И право сказать глупо не пользоваться невежеством хозяев страны, выживших из спецслужб профессиональные кадры. Правда, Кастрата я сам когда-то попер со службы за… За собачью преданность своему непосредственному начальству, граничащую с преступлением".
Но такой идейный "профи", как Гнат Стецюк, не канул в Лету.

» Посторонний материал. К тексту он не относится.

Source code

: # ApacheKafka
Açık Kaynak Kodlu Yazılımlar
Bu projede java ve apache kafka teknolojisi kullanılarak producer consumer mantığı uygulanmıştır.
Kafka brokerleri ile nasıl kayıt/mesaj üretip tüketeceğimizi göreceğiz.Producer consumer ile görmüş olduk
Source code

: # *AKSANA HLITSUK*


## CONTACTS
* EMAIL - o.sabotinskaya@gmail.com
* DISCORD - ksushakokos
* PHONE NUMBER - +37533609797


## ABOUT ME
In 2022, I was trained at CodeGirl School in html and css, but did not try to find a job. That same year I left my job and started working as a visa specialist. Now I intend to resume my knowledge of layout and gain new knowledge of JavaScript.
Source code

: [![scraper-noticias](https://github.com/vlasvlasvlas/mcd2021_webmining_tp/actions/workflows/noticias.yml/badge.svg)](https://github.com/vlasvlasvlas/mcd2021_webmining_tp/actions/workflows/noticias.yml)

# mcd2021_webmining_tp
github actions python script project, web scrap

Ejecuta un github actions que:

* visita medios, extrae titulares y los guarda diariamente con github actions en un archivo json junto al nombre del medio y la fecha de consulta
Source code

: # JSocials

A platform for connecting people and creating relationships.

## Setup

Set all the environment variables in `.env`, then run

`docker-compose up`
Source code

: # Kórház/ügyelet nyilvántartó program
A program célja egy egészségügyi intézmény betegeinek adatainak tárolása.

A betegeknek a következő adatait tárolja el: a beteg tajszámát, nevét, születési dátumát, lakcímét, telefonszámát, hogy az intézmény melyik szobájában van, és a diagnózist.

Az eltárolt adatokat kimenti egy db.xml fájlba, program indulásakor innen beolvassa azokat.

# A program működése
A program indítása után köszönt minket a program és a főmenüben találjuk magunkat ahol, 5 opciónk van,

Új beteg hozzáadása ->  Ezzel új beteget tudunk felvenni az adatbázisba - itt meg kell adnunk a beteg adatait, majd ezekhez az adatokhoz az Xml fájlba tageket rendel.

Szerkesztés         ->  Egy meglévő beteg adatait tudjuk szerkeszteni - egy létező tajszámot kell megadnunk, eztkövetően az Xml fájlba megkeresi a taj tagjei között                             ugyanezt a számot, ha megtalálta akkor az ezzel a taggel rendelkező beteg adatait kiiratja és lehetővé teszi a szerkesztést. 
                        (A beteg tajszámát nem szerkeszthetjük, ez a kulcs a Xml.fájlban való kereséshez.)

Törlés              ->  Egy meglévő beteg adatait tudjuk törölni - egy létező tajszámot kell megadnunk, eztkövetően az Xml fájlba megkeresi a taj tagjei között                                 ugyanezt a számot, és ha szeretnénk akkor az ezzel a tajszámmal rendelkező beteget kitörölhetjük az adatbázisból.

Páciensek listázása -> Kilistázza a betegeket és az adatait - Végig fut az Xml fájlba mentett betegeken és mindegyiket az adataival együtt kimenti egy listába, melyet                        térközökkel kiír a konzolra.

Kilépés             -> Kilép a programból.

В девяносто втором году Гнат Стецюк принял деятельное участие в создании службы безопасности глубоко законспирированного подразделения "Феникс", которое формально пользовалось "крышей" общественного офицерского движения "Славянское братство". Костяк "Феникса" составляли бывшие офицеры КГБ, ГРУ и такие практики, как Стецюк, прошедшие хорошую выучку на самых опасных делах в Афганистане. "Феникс" был предназначен для разведывательной и контрразведывательной деятельности на постсоветском пространстве в пользу финансово-политической Империи Виктора Коробова. Его задачей было устранение конкурентов Империи на финансовых рынках России и Европы, оказание давления на лиц из высших эшелонов власти с целью формирования угодной Империи государственной политики России, негласного разжигания межэтнических конфликтов, дестабилизации обстановки с целью создания благоприятных условий для захвата власти.
Служба безопасности в жестко иерархической структуре "Феникса" была святая святых. В ее задачи входило: пресечение проникновения в структуры Империи агентов спецслужб конкурентов и правоохранительных органов, внедрение своих агентов в руководящие структуры конкурентов, в их службы безопасности и службы безопасности государств, возникших на постсоветском пространстве, выяснение отношений с лицами, получившими от Империи финансовые средства на коммерческую деятельность и не сохранившими впоследствии лояльности к ней.
Глубоко продуманная система конспирации на основе тысячелетнего опыта масонских тайных братств, новейшего опыта спецслужб мира и современные системы шифрованной связи гарантировали людей "Феникса" от провалов. Они, как правило, не были знакомы друг с другом, и каждый выполнял узкое и сугубо индивидуальное задание, которое ставил только непосредственный начальник. Его подлинного имени они тоже не знали. В случае расшифровки или провала, что было крайне редко, люди "Феникса", как правило, самоликвидировались, унося на тот свет тайны Империи. Они считали, что работают во имя будущего Общеславянского государства, и даже не догадывались, кому и каким целям они служат…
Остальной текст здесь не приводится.